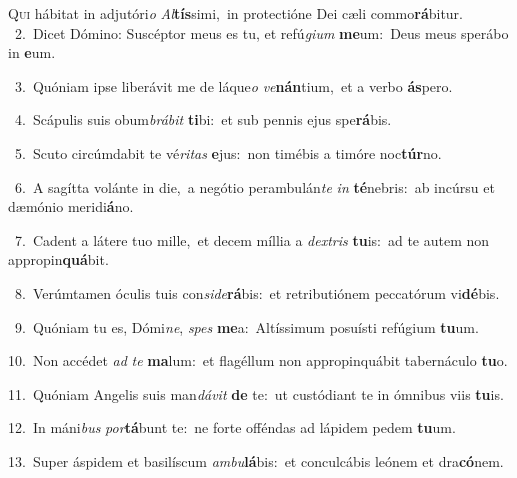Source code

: \lettrine{\initial\textcolor{\initialcolor}{Q}}{ui} hábitat in adjutóri\textit{o} \textit{Al}\-\textbf{tís}simi,~\star in protectióne Dei cæli commo\-\textbf{rá}\-bitur.\\
{\numbfont\textcolor{\numbcolor}{~2.}}~Dicet Dómino: Suscéptor meus es tu, et refú\-\textit{gi}\-\textit{um} \textbf{me}\-um:~\star Deus meus sperábo in \textbf{e}\-um.\par
{\numbfont\textcolor{\numbcolor}{~3.}}~Quóniam ipse liberávit me de láque\textit{o} \textit{ve}\-\textbf{nán}tium,~\star et a verbo \textbf{ás}\-pero.\par
{\numbfont\textcolor{\numbcolor}{~4.}}~Scápulis suis obum\-\textit{brá}\-\textit{bit} \textbf{ti}\-bi:~\star et sub pennis ejus spe\-\textbf{rá}\-bis.\par
{\numbfont\textcolor{\numbcolor}{~5.}}~Scuto circúmdabit te vé\-\textit{ri}\-\textit{tas} \textbf{e}\-jus:~\star non timébis a timóre noc\-\textbf{túr}\-no.\par
{\numbfont\textcolor{\numbcolor}{~6.}}~A sagítta volánte in die,~\dagger a negótio perambulán\textit{te} \textit{in} \textbf{té}\-nebris:~\star ab incúrsu et dæmónio meridi\-\textbf{á}\-no.\par
{\numbfont\textcolor{\numbcolor}{~7.}}~Cadent a látere tuo mille,~\dagger et decem míllia a \textit{dex}\-\textit{tris} \textbf{tu}\-is:~\star ad te autem non appropin\-\textbf{quá}\-bit.\par
{\numbfont\textcolor{\numbcolor}{~8.}}~Verúmtamen óculis tuis con\-\textit{si}\-\textit{de}\textbf{rá}bis:~\star et retributiónem peccatórum vi\-\textbf{dé}\-bis.\par
{\numbfont\textcolor{\numbcolor}{~9.}}~Quóniam tu es, Dómi\-\textit{ne}\-, \textit{spes} \textbf{me}\-a:~\star Altíssimum posuísti refúgium \textbf{tu}\-um.\par
{\numbfont\textcolor{\numbcolor}{10.}}~Non accédet \textit{ad} \textit{te} \textbf{ma}\-lum:~\star et flagéllum non appropinquábit tabernáculo \textbf{tu}\-o.\par
{\numbfont\textcolor{\numbcolor}{11.}}~Quóniam Angelis suis man\-\textit{dá}\-\textit{vit} \textbf{de} te:~\star ut custódiant te in ómnibus viis \textbf{tu}\-is.\par
{\numbfont\textcolor{\numbcolor}{12.}}~In máni\textit{bus} \textit{por}\-\textbf{tá}bunt te:~\star ne forte offéndas ad lápidem pedem \textbf{tu}\-um.\par
{\numbfont\textcolor{\numbcolor}{13.}}~Super áspidem et basilíscum \textit{am}\-\textit{bu}\textbf{lá}bis:~\star et conculcábis leónem et dra\-\textbf{có}\-nem.\par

++++++++

* [Work instructions]:
If a line in the listing has "Quóniam" in it, report that line.

* [Exercise output]:
{\numbfont\textcolor{\numbcolor}{~3.}}~Quóniam ipse liberávit me de láque\textit{o} \textit{ve}\-\textbf{nán}tium,~\star et a verbo \textbf{ás}\-pero.\par
{\numbfont\textcolor{\numbcolor}{~9.}}~Quóniam tu es, Dómi\-\textit{ne}\-, \textit{spes} \textbf{me}\-a:~\star Altíssimum posuísti refúgium \textbf{tu}\-um.\par
{\numbfont\textcolor{\numbcolor}{11.}}~Quóniam Angelis suis man\-\textit{dá}\-\textit{vit} \textbf{de} te:~\star ut custódiant te in ómnibus viis \textbf{tu}\-is.\par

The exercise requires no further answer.